How to complete this task » Lines with the word "Thread": copy all of them from the entries below.

Source records »

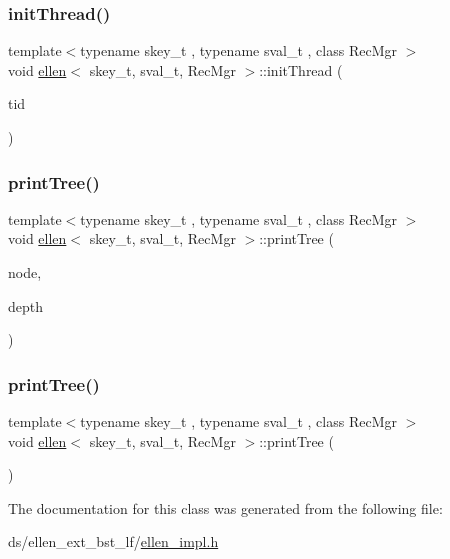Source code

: \mbox{\label{classellen_a5a9378e1af473ce6080251945409d95e}} 
\subsubsection{\texorpdfstring{init\+Thread()}{initThread()}}
{\footnotesize\ttfamily template$<$typename skey\+\_\+t , typename sval\+\_\+t , class Rec\+Mgr $>$ \\
void \hyperlink{classellen}{ellen}$<$ skey\+\_\+t, sval\+\_\+t, Rec\+Mgr $>$\+::init\+Thread (\begin{DoxyParamCaption}\item[{const int}]{tid }\end{DoxyParamCaption})\hspace{0.3cm}{\ttfamily [inline]}}

\mbox{\label{classellen_aa3a69ee3923a54a50d423f670054ac25}} 
\subsubsection{\texorpdfstring{print\+Tree()}{printTree()}\hspace{0.1cm}{\footnotesize\ttfamily [1/2]}}
{\footnotesize\ttfamily template$<$typename skey\+\_\+t , typename sval\+\_\+t , class Rec\+Mgr $>$ \\
void \hyperlink{classellen}{ellen}$<$ skey\+\_\+t, sval\+\_\+t, Rec\+Mgr $>$\+::print\+Tree (\begin{DoxyParamCaption}\item[{\hyperlink{structnode__t}{node\+\_\+t}$<$ skey\+\_\+t, sval\+\_\+t $>$ $\ast$}]{node,  }\item[{int}]{depth }\end{DoxyParamCaption})\hspace{0.3cm}{\ttfamily [inline]}}

\mbox{\label{classellen_ae941b46c05563895737175b543633202}} 
\subsubsection{\texorpdfstring{print\+Tree()}{printTree()}\hspace{0.1cm}{\footnotesize\ttfamily [2/2]}}
{\footnotesize\ttfamily template$<$typename skey\+\_\+t , typename sval\+\_\+t , class Rec\+Mgr $>$ \\
void \hyperlink{classellen}{ellen}$<$ skey\+\_\+t, sval\+\_\+t, Rec\+Mgr $>$\+::print\+Tree (\begin{DoxyParamCaption}{ }\end{DoxyParamCaption})\hspace{0.3cm}{\ttfamily [inline]}}



The documentation for this class was generated from the following file\+:\begin{DoxyCompactItemize}
\item 
ds/ellen\+\_\+ext\+\_\+bst\+\_\+lf/\hyperlink{ellen__impl_8h}{ellen\+\_\+impl.\+h}\end{DoxyCompactItemize}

Answer »
\subsubsection{\texorpdfstring{init\+Thread()}{initThread()}}
void \hyperlink{classellen}{ellen}$<$ skey\+\_\+t, sval\+\_\+t, Rec\+Mgr $>$\+::init\+Thread (\begin{DoxyParamCaption}\item[{const int}]{tid }\end{DoxyParamCaption})\hspace{0.3cm}{\ttfamily [inline]}}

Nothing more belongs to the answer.